- [Exercise requirements] A faithful copy is needed. Set down all of the data below exactly.
══════════════════════════════
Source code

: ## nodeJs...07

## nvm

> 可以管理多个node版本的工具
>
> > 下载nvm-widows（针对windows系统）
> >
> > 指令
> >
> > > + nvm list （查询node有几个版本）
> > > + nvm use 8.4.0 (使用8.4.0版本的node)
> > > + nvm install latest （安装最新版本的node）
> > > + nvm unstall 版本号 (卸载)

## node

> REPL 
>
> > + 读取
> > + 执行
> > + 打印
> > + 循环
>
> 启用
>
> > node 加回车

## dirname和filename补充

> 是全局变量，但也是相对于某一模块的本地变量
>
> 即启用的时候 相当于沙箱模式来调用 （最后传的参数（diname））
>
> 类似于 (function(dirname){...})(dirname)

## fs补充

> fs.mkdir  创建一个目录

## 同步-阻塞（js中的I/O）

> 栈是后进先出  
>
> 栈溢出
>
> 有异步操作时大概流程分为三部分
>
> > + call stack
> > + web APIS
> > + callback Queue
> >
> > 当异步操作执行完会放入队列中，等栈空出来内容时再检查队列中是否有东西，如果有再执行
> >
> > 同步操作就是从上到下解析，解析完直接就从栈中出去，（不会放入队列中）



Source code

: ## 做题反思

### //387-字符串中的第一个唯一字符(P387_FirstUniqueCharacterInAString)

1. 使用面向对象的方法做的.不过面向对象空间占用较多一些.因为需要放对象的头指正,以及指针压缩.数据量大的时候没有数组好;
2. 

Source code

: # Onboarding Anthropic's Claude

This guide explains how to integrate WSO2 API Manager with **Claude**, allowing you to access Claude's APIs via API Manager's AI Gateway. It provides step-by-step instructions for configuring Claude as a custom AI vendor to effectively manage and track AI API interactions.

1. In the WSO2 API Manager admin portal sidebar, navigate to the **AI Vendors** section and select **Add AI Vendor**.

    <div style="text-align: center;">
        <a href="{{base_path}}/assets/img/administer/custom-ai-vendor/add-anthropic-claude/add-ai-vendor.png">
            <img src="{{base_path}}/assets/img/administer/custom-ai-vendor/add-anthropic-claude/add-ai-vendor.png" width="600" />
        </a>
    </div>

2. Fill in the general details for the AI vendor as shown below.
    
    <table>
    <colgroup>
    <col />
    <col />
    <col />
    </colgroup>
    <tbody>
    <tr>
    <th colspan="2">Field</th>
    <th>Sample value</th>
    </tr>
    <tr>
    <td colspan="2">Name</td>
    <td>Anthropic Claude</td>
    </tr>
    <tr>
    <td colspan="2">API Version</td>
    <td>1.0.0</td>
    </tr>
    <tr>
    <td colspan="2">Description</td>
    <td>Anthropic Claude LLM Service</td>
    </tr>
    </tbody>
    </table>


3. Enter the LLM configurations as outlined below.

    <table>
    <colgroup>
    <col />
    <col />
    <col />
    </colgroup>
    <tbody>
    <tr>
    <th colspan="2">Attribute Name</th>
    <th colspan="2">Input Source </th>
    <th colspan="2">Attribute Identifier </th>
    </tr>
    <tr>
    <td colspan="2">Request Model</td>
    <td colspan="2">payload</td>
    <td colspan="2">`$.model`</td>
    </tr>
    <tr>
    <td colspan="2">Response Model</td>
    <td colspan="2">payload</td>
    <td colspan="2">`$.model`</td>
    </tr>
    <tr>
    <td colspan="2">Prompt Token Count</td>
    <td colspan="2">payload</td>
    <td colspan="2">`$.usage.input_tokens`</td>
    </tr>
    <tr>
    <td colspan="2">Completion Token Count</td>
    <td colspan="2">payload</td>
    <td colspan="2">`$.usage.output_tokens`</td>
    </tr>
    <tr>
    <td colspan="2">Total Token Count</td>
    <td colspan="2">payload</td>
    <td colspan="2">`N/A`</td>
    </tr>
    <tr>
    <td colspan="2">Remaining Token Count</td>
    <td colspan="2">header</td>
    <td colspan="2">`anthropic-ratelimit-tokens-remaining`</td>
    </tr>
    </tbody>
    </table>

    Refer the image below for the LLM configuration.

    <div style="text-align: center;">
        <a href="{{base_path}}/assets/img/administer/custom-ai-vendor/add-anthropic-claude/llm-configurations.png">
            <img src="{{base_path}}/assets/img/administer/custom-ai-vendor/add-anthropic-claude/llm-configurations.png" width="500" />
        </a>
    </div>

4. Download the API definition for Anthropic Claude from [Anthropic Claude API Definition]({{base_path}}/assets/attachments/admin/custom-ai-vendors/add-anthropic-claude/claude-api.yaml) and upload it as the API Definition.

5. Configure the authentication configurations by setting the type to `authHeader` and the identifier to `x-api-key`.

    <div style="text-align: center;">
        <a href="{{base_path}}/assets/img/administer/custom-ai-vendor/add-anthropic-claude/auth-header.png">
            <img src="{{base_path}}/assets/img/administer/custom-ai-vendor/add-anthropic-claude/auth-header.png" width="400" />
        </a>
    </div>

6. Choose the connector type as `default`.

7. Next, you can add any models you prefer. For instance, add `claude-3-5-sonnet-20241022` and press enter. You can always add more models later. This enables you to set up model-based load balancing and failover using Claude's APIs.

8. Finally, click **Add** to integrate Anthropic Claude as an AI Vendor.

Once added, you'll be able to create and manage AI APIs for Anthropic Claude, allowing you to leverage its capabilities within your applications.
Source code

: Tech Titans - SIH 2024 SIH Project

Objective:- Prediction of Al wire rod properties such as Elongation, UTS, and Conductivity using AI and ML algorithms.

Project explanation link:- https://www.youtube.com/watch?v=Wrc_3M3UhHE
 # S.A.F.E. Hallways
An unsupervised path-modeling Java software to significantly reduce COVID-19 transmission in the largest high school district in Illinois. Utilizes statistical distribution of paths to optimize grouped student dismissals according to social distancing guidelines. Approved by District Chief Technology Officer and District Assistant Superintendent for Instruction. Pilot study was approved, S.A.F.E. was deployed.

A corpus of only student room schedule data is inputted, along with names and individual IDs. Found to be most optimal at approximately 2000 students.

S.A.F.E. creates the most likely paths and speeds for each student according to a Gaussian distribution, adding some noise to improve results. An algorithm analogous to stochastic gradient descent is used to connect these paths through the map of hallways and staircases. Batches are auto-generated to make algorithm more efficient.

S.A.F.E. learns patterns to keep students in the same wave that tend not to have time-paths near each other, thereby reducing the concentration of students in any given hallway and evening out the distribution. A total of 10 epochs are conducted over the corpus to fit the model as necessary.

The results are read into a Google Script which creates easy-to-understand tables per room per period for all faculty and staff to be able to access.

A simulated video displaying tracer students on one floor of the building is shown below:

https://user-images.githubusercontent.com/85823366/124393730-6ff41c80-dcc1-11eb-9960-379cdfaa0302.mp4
══════════════════════════════
- [Response to this exercise]
Source code

: ## nodeJs...07

## nvm

> 可以管理多个node版本的工具
>
> > 下载nvm-widows（针对windows系统）
> >
> > 指令
> >
> > > + nvm list （查询node有几个版本）
> > > + nvm use 8.4.0 (使用8.4.0版本的node)
> > > + nvm install latest （安装最新版本的node）
> > > + nvm unstall 版本号 (卸载)

## node

> REPL 
>
> > + 读取
> > + 执行
> > + 打印
> > + 循环
>
> 启用
>
> > node 加回车

## dirname和filename补充

> 是全局变量，但也是相对于某一模块的本地变量
>
> 即启用的时候 相当于沙箱模式来调用 （最后传的参数（diname））
>
> 类似于 (function(dirname){...})(dirname)

## fs补充

> fs.mkdir  创建一个目录

## 同步-阻塞（js中的I/O）

> 栈是后进先出  
>
> 栈溢出
>
> 有异步操作时大概流程分为三部分
>
> > + call stack
> > + web APIS
> > + callback Queue
> >
> > 当异步操作执行完会放入队列中，等栈空出来内容时再检查队列中是否有东西，如果有再执行
> >
> > 同步操作就是从上到下解析，解析完直接就从栈中出去，（不会放入队列中）



Source code

: ## 做题反思

### //387-字符串中的第一个唯一字符(P387_FirstUniqueCharacterInAString)

1. 使用面向对象的方法做的.不过面向对象空间占用较多一些.因为需要放对象的头指正,以及指针压缩.数据量大的时候没有数组好;
2. 

Source code

: # Onboarding Anthropic's Claude

This guide explains how to integrate WSO2 API Manager with **Claude**, allowing you to access Claude's APIs via API Manager's AI Gateway. It provides step-by-step instructions for configuring Claude as a custom AI vendor to effectively manage and track AI API interactions.

1. In the WSO2 API Manager admin portal sidebar, navigate to the **AI Vendors** section and select **Add AI Vendor**.

    <div style="text-align: center;">
        <a href="{{base_path}}/assets/img/administer/custom-ai-vendor/add-anthropic-claude/add-ai-vendor.png">
            <img src="{{base_path}}/assets/img/administer/custom-ai-vendor/add-anthropic-claude/add-ai-vendor.png" width="600" />
        </a>
    </div>

2. Fill in the general details for the AI vendor as shown below.
    
    <table>
    <colgroup>
    <col />
    <col />
    <col />
    </colgroup>
    <tbody>
    <tr>
    <th colspan="2">Field</th>
    <th>Sample value</th>
    </tr>
    <tr>
    <td colspan="2">Name</td>
    <td>Anthropic Claude</td>
    </tr>
    <tr>
    <td colspan="2">API Version</td>
    <td>1.0.0</td>
    </tr>
    <tr>
    <td colspan="2">Description</td>
    <td>Anthropic Claude LLM Service</td>
    </tr>
    </tbody>
    </table>


3. Enter the LLM configurations as outlined below.

    <table>
    <colgroup>
    <col />
    <col />
    <col />
    </colgroup>
    <tbody>
    <tr>
    <th colspan="2">Attribute Name</th>
    <th colspan="2">Input Source </th>
    <th colspan="2">Attribute Identifier </th>
    </tr>
    <tr>
    <td colspan="2">Request Model</td>
    <td colspan="2">payload</td>
    <td colspan="2">`$.model`</td>
    </tr>
    <tr>
    <td colspan="2">Response Model</td>
    <td colspan="2">payload</td>
    <td colspan="2">`$.model`</td>
    </tr>
    <tr>
    <td colspan="2">Prompt Token Count</td>
    <td colspan="2">payload</td>
    <td colspan="2">`$.usage.input_tokens`</td>
    </tr>
    <tr>
    <td colspan="2">Completion Token Count</td>
    <td colspan="2">payload</td>
    <td colspan="2">`$.usage.output_tokens`</td>
    </tr>
    <tr>
    <td colspan="2">Total Token Count</td>
    <td colspan="2">payload</td>
    <td colspan="2">`N/A`</td>
    </tr>
    <tr>
    <td colspan="2">Remaining Token Count</td>
    <td colspan="2">header</td>
    <td colspan="2">`anthropic-ratelimit-tokens-remaining`</td>
    </tr>
    </tbody>
    </table>

    Refer the image below for the LLM configuration.

    <div style="text-align: center;">
        <a href="{{base_path}}/assets/img/administer/custom-ai-vendor/add-anthropic-claude/llm-configurations.png">
            <img src="{{base_path}}/assets/img/administer/custom-ai-vendor/add-anthropic-claude/llm-configurations.png" width="500" />
        </a>
    </div>

4. Download the API definition for Anthropic Claude from [Anthropic Claude API Definition]({{base_path}}/assets/attachments/admin/custom-ai-vendors/add-anthropic-claude/claude-api.yaml) and upload it as the API Definition.

5. Configure the authentication configurations by setting the type to `authHeader` and the identifier to `x-api-key`.

    <div style="text-align: center;">
        <a href="{{base_path}}/assets/img/administer/custom-ai-vendor/add-anthropic-claude/auth-header.png">
            <img src="{{base_path}}/assets/img/administer/custom-ai-vendor/add-anthropic-claude/auth-header.png" width="400" />
        </a>
    </div>

6. Choose the connector type as `default`.

7. Next, you can add any models you prefer. For instance, add `claude-3-5-sonnet-20241022` and press enter. You can always add more models later. This enables you to set up model-based load balancing and failover using Claude's APIs.

8. Finally, click **Add** to integrate Anthropic Claude as an AI Vendor.

Once added, you'll be able to create and manage AI APIs for Anthropic Claude, allowing you to leverage its capabilities within your applications.
Source code

: Tech Titans - SIH 2024 SIH Project

Objective:- Prediction of Al wire rod properties such as Elongation, UTS, and Conductivity using AI and ML algorithms.

Project explanation link:- https://www.youtube.com/watch?v=Wrc_3M3UhHE
 # S.A.F.E. Hallways
An unsupervised path-modeling Java software to significantly reduce COVID-19 transmission in the largest high school district in Illinois. Utilizes statistical distribution of paths to optimize grouped student dismissals according to social distancing guidelines. Approved by District Chief Technology Officer and District Assistant Superintendent for Instruction. Pilot study was approved, S.A.F.E. was deployed.

A corpus of only student room schedule data is inputted, along with names and individual IDs. Found to be most optimal at approximately 2000 students.

S.A.F.E. creates the most likely paths and speeds for each student according to a Gaussian distribution, adding some noise to improve results. An algorithm analogous to stochastic gradient descent is used to connect these paths through the map of hallways and staircases. Batches are auto-generated to make algorithm more efficient.

S.A.F.E. learns patterns to keep students in the same wave that tend not to have time-paths near each other, thereby reducing the concentration of students in any given hallway and evening out the distribution. A total of 10 epochs are conducted over the corpus to fit the model as necessary.

The results are read into a Google Script which creates easy-to-understand tables per room per period for all faculty and staff to be able to access.

A simulated video displaying tracer students on one floor of the building is shown below:

https://user-images.githubusercontent.com/85823366/124393730-6ff41c80-dcc1-11eb-9960-379cdfaa0302.mp4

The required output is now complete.